- **What needs to be done**
Entries follow. Give back exactly the lines starting at the one containing "Derfor ser vi" and ending at the one containing "En anden måde", and no other lines.

- **Stored data entries**
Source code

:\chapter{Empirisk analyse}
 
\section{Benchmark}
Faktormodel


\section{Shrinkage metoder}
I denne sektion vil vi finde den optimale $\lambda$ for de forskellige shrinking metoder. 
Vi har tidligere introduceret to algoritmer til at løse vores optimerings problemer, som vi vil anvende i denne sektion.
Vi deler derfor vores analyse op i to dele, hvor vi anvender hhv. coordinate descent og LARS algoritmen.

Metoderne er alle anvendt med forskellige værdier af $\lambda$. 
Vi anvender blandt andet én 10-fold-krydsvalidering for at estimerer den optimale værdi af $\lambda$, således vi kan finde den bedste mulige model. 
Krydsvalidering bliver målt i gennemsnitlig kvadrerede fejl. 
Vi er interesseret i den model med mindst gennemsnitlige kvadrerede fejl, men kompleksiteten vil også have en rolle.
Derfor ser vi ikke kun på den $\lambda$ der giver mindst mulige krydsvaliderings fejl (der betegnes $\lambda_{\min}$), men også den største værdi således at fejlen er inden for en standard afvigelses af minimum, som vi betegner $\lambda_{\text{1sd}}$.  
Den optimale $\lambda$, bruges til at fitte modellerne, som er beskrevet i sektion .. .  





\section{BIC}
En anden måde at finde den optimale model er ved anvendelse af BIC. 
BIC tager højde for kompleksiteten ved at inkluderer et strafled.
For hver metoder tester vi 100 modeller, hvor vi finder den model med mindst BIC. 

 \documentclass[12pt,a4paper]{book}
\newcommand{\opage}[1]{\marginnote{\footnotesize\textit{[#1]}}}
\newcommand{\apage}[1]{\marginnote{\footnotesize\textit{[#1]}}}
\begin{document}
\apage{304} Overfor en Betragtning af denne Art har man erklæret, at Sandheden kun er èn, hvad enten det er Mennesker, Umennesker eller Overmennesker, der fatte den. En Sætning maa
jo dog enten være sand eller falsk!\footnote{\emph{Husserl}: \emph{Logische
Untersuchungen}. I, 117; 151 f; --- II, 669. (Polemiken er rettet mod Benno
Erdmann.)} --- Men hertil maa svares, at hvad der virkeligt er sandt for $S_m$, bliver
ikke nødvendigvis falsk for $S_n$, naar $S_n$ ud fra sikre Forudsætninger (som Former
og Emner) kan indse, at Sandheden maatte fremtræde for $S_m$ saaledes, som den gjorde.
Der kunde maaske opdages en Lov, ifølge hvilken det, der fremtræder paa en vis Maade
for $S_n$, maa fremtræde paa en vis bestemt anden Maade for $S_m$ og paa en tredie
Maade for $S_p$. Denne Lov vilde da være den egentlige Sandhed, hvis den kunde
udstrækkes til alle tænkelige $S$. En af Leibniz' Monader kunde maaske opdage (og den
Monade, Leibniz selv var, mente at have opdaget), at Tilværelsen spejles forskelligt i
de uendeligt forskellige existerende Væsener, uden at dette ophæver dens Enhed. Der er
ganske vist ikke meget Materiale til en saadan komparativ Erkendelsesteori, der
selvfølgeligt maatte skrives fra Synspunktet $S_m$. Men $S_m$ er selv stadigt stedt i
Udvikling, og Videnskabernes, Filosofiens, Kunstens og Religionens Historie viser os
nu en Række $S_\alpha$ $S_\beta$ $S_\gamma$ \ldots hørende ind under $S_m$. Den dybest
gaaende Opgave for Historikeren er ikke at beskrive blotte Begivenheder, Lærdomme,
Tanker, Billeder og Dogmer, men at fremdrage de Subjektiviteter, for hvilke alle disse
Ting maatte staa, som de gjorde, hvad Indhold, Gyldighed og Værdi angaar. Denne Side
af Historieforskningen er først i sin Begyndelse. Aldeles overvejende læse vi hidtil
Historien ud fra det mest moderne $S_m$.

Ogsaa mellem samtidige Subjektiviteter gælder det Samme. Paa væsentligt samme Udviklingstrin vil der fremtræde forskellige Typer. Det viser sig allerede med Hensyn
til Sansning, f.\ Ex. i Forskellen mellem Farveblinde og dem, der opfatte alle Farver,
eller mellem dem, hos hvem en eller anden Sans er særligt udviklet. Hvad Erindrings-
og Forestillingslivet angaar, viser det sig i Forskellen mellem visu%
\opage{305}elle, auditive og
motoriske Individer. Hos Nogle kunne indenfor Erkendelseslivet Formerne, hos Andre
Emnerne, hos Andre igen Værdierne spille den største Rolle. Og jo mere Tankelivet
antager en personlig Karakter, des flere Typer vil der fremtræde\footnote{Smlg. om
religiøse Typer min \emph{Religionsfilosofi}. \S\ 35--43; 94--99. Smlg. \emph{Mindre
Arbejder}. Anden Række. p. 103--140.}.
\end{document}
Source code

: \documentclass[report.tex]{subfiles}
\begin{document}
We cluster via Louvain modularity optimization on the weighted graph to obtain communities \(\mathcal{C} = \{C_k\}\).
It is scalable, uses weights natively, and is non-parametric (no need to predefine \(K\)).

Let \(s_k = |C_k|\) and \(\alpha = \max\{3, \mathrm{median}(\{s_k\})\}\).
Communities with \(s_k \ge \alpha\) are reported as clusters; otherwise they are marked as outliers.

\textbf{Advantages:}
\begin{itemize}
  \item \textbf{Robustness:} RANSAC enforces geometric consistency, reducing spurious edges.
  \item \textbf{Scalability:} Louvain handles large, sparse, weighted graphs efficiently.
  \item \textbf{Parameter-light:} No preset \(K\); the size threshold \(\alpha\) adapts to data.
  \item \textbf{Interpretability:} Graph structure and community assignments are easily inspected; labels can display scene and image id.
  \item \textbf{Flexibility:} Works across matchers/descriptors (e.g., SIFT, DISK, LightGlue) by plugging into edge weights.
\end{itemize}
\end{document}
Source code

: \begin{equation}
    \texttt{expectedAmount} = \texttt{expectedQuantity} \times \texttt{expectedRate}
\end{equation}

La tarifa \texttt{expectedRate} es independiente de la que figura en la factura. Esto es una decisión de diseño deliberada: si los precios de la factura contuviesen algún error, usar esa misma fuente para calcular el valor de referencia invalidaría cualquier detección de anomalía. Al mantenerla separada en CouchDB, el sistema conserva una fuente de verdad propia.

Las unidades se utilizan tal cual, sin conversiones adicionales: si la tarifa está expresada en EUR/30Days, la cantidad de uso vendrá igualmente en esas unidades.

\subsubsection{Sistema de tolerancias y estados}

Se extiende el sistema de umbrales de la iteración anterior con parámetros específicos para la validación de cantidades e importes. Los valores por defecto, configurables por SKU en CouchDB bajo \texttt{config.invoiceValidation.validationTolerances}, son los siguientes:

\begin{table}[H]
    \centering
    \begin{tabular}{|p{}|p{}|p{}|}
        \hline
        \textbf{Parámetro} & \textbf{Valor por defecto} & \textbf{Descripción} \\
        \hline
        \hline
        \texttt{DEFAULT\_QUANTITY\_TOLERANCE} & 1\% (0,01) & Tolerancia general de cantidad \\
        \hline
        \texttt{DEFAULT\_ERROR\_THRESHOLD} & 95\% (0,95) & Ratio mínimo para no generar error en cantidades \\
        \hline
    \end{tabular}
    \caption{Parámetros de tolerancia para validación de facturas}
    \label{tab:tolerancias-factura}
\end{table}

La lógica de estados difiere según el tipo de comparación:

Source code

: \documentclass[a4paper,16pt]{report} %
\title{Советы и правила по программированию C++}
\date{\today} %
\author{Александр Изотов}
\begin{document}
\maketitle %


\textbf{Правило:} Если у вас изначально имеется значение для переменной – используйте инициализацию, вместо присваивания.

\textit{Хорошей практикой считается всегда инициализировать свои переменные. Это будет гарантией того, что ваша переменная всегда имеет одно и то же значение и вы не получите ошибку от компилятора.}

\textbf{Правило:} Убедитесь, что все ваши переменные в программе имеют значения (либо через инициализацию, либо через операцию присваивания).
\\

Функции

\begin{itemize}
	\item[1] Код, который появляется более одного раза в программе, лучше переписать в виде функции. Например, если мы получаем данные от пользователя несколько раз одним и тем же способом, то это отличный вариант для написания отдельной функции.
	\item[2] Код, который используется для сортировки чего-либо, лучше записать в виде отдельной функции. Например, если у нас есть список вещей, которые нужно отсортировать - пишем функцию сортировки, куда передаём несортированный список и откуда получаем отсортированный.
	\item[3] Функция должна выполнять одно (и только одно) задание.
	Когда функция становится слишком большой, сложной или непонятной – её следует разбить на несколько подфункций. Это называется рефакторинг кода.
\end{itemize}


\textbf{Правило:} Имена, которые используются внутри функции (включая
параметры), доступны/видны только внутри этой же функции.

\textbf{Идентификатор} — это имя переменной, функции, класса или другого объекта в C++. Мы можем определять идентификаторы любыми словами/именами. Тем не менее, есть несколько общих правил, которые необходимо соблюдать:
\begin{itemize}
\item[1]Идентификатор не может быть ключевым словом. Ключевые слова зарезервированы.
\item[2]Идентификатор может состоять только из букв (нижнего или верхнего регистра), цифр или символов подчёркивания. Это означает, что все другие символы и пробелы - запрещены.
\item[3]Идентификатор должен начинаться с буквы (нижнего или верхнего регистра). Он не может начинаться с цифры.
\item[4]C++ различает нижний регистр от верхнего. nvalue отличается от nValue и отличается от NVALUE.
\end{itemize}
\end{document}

- **Written answer**
Derfor ser vi ikke kun på den $\lambda$ der giver mindst mulige krydsvaliderings fejl (der betegnes $\lambda_{\min}$), men også den største værdi således at fejlen er inden for en standard afvigelses af minimum, som vi betegner $\lambda_{\text{1sd}}$.  
Den optimale $\lambda$, bruges til at fitte modellerne, som er beskrevet i sektion .. .  





\section{BIC}
En anden måde at finde den optimale model er ved anvendelse af BIC. 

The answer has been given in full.